You and I are sought out by the King of kings.
David accepted Mephibosheth because of who Jonathan was to David.
God accepts us because of who Jesus is to Him.
David invited Mephibosheth to be part of his family, to live in his home, and provided for him for the rest of his life.
Jesus has invited us to become his children, and to live with him under his protection and provision the rest of our lives.
David told Mephibosheth, ‘do not fear.’ Anytime someone was summoned by the king, this could mean bad news; as the grandson of King Saul (who had hunted David), Mephibosheth, had good reason to fear.
When we enter the presence of God, our sin nature heritage is deserving of death and punishment. But instead, throughout the Bible, God says, ‘do not fear.’
David’s acceptance of Mephibosheth as ‘family’ enabled him to live in Jerusalem.
As Believers, children of the King of Kings, we’ll live in the ‘new Jerusalem’ one day.
David took the initiative and made all the provisions. Mephibosheth had a choice. He could accept the relationship and all that came with it, or he could reject it.
God has taken the initiative and made all the provisions through Christ and now we have a choice. We can accept a relationship with God or we can reject it.
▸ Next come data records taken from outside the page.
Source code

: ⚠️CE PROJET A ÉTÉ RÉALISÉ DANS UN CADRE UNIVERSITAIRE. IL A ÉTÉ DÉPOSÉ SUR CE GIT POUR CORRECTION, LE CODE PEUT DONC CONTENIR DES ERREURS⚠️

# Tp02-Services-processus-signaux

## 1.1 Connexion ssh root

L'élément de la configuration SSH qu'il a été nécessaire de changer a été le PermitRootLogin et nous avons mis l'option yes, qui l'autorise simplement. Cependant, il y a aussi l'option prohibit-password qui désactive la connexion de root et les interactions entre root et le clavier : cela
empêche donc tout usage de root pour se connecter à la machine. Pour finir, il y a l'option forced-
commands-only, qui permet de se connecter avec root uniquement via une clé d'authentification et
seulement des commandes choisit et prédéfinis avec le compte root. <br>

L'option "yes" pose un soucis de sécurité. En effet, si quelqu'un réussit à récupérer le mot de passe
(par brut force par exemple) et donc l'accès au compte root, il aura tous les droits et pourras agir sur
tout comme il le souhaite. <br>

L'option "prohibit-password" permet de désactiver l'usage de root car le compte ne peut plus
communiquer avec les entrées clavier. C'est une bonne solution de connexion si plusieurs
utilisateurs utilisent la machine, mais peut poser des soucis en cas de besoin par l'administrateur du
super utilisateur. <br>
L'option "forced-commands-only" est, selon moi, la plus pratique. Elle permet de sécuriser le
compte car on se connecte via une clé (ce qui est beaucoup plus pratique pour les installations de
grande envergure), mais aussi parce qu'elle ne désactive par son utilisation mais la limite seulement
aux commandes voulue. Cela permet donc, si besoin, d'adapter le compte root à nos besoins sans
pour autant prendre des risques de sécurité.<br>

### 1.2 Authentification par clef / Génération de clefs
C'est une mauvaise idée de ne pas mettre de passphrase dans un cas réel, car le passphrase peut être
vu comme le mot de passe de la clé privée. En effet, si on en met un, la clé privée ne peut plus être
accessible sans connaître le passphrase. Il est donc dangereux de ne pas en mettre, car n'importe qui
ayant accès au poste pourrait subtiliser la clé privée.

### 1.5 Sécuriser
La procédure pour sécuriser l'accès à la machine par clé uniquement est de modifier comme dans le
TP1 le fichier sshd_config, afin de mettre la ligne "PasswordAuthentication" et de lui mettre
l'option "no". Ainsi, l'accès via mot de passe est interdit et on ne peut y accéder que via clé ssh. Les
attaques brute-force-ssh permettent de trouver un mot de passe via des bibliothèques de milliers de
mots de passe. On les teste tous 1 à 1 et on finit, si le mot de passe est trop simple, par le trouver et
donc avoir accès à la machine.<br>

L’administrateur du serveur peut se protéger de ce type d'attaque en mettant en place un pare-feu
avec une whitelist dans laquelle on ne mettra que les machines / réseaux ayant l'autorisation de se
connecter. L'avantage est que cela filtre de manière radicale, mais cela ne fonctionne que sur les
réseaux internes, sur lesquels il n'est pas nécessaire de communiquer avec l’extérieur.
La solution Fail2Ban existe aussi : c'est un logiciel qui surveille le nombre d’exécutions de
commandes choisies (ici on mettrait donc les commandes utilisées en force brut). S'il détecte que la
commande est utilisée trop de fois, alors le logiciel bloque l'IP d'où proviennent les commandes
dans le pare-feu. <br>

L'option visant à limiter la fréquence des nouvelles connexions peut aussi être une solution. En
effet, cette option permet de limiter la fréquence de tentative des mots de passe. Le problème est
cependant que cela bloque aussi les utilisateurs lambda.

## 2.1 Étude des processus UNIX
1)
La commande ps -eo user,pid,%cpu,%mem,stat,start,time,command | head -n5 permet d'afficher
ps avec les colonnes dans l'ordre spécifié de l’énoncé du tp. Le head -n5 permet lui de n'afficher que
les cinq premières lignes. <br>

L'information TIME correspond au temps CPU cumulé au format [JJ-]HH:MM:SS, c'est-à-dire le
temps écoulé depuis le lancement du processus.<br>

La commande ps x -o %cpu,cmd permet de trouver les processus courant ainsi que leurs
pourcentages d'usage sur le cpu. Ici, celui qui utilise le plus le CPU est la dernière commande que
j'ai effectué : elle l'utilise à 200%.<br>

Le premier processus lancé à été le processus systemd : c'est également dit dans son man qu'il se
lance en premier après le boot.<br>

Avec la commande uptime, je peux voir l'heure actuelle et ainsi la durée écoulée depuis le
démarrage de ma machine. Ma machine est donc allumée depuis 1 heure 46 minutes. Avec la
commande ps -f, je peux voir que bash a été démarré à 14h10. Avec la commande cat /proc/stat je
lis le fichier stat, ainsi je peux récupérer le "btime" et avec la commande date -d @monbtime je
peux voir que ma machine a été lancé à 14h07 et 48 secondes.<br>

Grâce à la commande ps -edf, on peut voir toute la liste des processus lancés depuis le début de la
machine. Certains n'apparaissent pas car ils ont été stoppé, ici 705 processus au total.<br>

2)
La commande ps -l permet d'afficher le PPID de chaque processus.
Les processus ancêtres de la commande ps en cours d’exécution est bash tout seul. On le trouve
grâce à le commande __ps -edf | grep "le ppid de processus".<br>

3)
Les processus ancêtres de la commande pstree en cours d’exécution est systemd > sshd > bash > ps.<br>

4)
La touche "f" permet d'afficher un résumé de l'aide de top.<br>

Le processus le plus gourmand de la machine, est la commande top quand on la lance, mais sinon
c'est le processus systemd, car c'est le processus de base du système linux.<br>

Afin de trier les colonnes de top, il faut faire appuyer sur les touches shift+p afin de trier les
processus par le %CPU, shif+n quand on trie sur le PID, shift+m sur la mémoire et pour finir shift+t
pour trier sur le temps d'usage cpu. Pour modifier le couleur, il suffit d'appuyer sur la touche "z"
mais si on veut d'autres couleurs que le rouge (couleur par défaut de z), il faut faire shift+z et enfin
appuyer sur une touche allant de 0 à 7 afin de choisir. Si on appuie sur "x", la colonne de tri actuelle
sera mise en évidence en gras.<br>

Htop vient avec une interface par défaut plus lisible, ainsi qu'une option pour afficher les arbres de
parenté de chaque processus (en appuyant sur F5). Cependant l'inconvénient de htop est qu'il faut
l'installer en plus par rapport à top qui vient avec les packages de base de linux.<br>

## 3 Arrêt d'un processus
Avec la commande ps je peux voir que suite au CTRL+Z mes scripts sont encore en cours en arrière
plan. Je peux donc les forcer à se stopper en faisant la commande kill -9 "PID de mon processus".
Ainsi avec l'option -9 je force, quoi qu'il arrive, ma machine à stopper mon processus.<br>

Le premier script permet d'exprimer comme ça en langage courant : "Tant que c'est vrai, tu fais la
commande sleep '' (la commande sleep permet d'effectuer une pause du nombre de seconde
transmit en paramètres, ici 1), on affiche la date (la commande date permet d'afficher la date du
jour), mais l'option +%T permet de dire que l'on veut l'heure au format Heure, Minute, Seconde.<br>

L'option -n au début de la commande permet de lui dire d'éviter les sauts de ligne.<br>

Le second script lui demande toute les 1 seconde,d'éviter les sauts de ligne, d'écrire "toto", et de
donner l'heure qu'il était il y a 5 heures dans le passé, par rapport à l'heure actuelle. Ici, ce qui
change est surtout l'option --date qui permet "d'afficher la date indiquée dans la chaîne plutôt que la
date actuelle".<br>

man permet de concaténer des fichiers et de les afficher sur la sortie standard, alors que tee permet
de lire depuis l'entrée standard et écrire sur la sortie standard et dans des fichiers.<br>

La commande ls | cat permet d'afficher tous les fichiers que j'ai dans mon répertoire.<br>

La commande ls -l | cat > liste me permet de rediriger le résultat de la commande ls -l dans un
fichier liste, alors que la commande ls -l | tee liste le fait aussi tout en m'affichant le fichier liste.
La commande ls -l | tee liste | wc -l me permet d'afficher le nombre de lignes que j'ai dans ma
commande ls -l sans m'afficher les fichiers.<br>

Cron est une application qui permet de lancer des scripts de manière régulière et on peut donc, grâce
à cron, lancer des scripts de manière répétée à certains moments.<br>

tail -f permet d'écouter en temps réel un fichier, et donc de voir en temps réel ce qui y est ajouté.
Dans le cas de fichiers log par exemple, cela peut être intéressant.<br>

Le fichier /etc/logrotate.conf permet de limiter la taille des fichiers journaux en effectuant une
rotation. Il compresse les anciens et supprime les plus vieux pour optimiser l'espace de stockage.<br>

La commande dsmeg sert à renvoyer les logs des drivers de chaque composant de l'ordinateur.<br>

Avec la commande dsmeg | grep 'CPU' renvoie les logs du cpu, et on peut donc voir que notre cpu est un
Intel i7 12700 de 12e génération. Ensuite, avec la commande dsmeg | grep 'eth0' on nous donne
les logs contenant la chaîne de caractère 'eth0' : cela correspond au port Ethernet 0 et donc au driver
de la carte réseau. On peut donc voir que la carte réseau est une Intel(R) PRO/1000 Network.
Underlying all of this is another significant similarity, and a significant encouragement…
When David asks Ziba if there’s anyone left in ‘the house of Saul,’ Ziba is quick to mention that Mephibosheth has a limitation; his description of Mephibosheth begins with the fact that he’s lame and the story ends with a reminder that he’s lame. But from all we can tell, David doesn’t flinch. If it matters to David, it only matters in as much as David might help Mephibosheth.
Similarly, God is not phased by our limitations and imperfections. In fact, it’s because of these that He reaches down and lifts us up. His desire is to heal us, work through our weaknesses, and offer us life in His perfect love! (2 Corinthians 12:9)
God, thank you for offering us a life that we don’t deserve. Thank you for taking the initiative to reach down through Your Son Jesus and invite us to become your children. Please help me to live today with your perspective on who I am and who’s I am.